Records contained in a dataset:
=== Section Start ===

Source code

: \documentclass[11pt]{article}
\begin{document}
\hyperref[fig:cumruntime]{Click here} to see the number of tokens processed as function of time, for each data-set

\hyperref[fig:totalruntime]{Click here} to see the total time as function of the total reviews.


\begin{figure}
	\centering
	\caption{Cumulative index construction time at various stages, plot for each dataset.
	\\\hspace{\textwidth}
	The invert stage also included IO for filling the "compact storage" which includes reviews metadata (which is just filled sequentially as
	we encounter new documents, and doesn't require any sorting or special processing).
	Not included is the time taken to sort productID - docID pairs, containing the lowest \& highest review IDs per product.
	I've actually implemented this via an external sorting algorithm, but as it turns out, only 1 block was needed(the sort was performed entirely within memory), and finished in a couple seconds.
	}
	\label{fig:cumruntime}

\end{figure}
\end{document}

=== Section End ===
=== Section Start ===

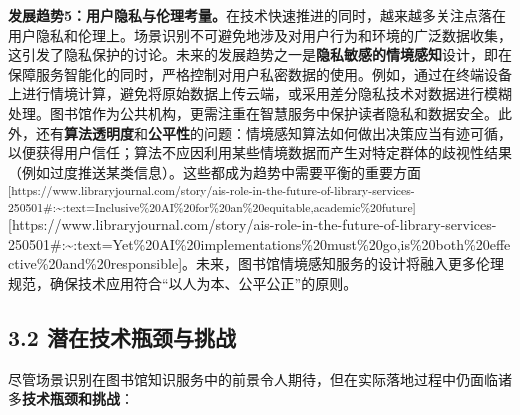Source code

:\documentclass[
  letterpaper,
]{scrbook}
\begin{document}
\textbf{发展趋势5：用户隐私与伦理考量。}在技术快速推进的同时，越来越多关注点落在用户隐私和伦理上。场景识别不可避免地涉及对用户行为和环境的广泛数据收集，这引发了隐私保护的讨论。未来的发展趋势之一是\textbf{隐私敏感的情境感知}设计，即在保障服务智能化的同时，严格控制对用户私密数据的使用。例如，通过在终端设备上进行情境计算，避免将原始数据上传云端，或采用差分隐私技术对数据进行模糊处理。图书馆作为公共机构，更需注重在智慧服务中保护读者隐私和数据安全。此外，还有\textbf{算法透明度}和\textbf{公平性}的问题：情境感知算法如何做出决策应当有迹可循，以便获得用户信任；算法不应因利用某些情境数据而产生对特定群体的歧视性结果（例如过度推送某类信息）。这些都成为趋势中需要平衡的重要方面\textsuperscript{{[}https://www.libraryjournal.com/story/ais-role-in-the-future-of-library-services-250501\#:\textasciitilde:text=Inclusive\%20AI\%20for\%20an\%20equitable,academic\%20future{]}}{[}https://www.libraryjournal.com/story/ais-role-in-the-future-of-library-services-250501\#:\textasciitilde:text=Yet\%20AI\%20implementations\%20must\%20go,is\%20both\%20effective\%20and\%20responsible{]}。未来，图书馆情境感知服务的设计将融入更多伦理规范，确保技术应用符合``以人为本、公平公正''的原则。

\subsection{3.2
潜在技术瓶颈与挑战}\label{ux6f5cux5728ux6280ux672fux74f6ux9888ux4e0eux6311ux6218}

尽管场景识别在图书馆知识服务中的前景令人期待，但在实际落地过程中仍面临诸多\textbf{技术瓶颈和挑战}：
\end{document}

=== Section End ===

* Exercise prompt *
How many of the lines above include the string "here"? Reply with the number by itself.

* Response to this exercise *
2